• [What to produce]: All of these records need to be duplicated exactly.
··· Material provided
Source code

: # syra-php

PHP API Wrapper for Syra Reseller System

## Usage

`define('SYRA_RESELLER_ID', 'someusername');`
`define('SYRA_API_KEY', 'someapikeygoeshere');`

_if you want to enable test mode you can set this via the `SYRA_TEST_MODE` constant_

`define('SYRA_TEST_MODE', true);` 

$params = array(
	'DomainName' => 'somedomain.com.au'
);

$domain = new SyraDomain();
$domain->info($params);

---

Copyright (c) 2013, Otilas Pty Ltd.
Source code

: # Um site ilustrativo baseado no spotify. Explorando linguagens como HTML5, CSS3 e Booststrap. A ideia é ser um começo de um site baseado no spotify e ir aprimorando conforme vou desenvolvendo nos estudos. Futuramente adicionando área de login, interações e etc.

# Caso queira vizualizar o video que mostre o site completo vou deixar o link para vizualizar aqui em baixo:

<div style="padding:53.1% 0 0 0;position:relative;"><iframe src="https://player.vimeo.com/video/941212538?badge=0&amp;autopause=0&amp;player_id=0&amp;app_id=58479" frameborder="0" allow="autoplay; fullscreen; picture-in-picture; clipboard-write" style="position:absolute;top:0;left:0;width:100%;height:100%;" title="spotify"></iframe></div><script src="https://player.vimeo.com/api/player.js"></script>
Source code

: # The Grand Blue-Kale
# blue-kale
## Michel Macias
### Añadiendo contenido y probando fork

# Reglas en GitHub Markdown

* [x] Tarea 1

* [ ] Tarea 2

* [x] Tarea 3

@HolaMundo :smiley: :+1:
······
• [Result for this exercise]:
Source code

: # syra-php

PHP API Wrapper for Syra Reseller System

## Usage

`define('SYRA_RESELLER_ID', 'someusername');`
`define('SYRA_API_KEY', 'someapikeygoeshere');`

_if you want to enable test mode you can set this via the `SYRA_TEST_MODE` constant_

`define('SYRA_TEST_MODE', true);` 

$params = array(
	'DomainName' => 'somedomain.com.au'
);

$domain = new SyraDomain();
$domain->info($params);

---

Copyright (c) 2013, Otilas Pty Ltd.
Source code

: # Um site ilustrativo baseado no spotify. Explorando linguagens como HTML5, CSS3 e Booststrap. A ideia é ser um começo de um site baseado no spotify e ir aprimorando conforme vou desenvolvendo nos estudos. Futuramente adicionando área de login, interações e etc.

# Caso queira vizualizar o video que mostre o site completo vou deixar o link para vizualizar aqui em baixo:

<div style="padding:53.1% 0 0 0;position:relative;"><iframe src="https://player.vimeo.com/video/941212538?badge=0&amp;autopause=0&amp;player_id=0&amp;app_id=58479" frameborder="0" allow="autoplay; fullscreen; picture-in-picture; clipboard-write" style="position:absolute;top:0;left:0;width:100%;height:100%;" title="spotify"></iframe></div><script src="https://player.vimeo.com/api/player.js"></script>
Source code

: # The Grand Blue-Kale
# blue-kale
## Michel Macias
### Añadiendo contenido y probando fork

# Reglas en GitHub Markdown

* [x] Tarea 1

* [ ] Tarea 2

* [x] Tarea 3

@HolaMundo :smiley: :+1:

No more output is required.